Bibliographic Collection: 
APE
Publication Type: Journal Article
Authors: Stiner, Mary C; Buitenhuis, Hijlke; Duru, Güneş; Kuhn, Steven L; Mentzer, Susan M; Munro, Natalie D; Pöllath, Nadja; Quade, Jay; Tsartsidou, Georgia; Özbaşaran, Mihriban
Year of Publication: 2014
Journal: Proc Natl Acad Sci U S A
Volume: 111
Issue: 23
Pagination: 8404-9
Date Published: 2014 Jun 10
Publication Language: eng
ISSN: 1091-6490
Keywords: Animal Husbandry, Animals, Archaeology, Diet, Female, Food habits, Geography, Goats, Humans, Male, Meat, Ruminants, Sheep, Time Factors, Turkey
Abstract:

Aşıklı Höyük is the earliest known preceramic Neolithic mound site in Central Anatolia. The oldest Levels, 4 and 5, spanning 8,200 to approximately 9,000 cal B.C., associate with round-house architecture and arguably represent the birth of the Pre-Pottery Neolithic in the region. Results from upper Level 4, reported here, indicate a broad meat diet that consisted of diverse wild ungulate and small animal species. The meat diet shifted gradually over just a few centuries to an exceptional emphasis on caprines (mainly sheep). Age-sex distributions of the caprines in upper Level 4 indicate selective manipulation by humans by or before 8,200 cal B.C. Primary dung accumulations between the structures demonstrate that ruminants were held captive inside the settlement at this time.
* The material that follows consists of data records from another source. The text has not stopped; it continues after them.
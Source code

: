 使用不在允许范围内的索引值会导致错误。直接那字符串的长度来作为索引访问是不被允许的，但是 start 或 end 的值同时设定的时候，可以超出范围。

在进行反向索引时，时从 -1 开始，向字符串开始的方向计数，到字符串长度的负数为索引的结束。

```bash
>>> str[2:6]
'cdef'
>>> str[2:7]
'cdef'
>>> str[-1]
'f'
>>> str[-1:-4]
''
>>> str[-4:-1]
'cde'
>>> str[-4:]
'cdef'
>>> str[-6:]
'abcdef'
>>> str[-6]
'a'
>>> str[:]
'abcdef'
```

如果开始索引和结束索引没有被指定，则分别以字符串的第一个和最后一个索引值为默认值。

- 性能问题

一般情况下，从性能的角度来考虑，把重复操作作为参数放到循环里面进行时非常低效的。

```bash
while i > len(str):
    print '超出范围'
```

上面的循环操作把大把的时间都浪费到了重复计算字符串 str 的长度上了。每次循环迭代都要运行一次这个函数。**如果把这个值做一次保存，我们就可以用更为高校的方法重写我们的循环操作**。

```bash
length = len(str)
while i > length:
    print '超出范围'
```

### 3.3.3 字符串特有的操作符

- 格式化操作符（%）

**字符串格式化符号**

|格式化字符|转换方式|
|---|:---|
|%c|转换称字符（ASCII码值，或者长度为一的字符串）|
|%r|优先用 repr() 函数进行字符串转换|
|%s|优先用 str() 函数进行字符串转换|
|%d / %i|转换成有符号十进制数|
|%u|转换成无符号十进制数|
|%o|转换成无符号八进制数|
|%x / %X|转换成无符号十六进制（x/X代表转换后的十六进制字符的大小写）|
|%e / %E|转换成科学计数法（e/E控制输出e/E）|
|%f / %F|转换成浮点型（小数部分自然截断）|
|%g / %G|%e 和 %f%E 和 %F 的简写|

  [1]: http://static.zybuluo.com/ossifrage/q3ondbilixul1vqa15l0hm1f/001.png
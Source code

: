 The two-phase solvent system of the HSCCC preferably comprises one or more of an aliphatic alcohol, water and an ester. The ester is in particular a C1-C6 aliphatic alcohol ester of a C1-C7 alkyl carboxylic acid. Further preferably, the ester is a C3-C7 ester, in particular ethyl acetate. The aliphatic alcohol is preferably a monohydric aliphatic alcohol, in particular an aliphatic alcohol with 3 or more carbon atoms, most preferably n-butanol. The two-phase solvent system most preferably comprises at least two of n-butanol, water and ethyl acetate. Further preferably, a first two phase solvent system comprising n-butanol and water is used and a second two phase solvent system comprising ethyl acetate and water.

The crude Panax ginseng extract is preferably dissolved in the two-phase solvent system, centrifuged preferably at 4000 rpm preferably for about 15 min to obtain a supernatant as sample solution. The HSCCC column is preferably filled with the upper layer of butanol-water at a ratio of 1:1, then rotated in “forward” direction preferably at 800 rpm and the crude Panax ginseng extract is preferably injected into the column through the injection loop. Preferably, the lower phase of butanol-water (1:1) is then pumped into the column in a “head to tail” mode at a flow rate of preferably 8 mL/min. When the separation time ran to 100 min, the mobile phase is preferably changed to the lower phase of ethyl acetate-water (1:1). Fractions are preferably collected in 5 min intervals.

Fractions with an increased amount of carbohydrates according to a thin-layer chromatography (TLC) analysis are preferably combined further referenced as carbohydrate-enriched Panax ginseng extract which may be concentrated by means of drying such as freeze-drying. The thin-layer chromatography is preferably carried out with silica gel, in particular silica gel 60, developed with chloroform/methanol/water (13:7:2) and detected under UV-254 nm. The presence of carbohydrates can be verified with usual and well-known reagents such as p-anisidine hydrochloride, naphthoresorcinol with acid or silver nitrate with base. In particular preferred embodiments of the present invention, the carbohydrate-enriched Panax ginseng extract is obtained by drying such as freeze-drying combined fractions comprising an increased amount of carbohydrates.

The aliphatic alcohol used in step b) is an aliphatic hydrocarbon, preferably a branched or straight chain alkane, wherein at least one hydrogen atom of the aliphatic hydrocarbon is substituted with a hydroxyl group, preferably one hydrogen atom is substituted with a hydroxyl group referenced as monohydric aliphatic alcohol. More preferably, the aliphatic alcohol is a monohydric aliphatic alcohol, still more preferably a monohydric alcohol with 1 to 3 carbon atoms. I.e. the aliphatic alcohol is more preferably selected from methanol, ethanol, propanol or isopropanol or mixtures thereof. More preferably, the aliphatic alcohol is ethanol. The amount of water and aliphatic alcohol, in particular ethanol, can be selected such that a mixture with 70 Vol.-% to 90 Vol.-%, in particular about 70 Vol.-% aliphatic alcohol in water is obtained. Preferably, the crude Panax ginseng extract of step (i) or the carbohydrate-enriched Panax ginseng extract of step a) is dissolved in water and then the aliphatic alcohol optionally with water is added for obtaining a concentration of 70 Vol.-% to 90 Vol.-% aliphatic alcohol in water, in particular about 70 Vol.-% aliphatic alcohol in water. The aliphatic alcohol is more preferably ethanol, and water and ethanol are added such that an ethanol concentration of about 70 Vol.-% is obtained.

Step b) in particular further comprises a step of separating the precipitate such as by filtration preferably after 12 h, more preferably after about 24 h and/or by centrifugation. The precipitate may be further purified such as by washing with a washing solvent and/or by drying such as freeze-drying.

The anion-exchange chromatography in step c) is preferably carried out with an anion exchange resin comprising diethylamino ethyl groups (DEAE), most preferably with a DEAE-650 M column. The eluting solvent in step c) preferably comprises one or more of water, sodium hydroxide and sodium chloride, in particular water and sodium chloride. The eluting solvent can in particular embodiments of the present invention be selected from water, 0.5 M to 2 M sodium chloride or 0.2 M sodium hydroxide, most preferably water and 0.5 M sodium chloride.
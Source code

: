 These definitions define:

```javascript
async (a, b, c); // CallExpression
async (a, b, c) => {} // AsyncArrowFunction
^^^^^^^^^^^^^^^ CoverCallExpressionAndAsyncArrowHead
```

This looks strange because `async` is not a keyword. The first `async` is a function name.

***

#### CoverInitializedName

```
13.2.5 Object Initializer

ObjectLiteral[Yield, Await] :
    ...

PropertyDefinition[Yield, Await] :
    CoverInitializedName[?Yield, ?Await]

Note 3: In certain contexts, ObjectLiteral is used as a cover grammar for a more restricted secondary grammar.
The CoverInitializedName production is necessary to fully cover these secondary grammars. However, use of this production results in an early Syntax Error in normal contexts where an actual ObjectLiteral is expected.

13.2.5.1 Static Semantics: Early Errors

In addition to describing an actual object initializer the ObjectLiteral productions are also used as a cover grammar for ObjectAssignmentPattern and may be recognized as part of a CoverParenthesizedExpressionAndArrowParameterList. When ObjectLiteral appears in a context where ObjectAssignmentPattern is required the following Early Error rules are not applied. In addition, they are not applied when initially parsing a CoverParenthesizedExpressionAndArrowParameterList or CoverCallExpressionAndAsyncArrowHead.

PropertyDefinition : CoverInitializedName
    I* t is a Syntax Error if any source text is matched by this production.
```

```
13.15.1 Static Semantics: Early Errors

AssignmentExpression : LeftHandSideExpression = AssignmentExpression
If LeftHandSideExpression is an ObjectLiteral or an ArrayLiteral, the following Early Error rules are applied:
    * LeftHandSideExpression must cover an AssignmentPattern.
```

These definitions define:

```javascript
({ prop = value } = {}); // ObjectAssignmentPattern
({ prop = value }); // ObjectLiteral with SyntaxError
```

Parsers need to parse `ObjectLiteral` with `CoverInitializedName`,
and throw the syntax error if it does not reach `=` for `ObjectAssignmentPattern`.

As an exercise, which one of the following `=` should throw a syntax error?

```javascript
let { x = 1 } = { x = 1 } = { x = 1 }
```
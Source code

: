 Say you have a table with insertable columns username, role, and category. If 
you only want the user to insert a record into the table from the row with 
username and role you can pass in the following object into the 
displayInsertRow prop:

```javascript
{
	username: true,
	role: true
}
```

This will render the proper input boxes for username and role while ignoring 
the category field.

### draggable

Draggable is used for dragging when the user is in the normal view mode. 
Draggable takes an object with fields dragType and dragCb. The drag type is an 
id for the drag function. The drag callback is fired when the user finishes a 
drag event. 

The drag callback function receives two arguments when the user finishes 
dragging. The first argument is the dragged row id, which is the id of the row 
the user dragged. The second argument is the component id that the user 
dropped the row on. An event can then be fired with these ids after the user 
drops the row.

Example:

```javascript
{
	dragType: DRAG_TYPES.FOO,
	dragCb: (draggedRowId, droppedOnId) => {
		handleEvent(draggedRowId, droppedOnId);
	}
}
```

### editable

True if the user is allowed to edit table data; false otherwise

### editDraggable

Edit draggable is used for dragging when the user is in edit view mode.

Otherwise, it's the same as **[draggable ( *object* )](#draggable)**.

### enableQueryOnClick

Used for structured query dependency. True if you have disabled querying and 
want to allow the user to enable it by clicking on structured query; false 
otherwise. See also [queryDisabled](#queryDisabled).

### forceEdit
Taken together, the zooarchaeological and geoarchaeological evidence demonstrate an emergent process of caprine management that was highly experimental in nature and oriented to quick returns. Stabling was one of the early mechanisms of caprine population isolation, a precondition to domestication.

DOI: 10.1073/pnas.1322723111
Alternate Journal: Proc. Natl. Acad. Sci. U.S.A.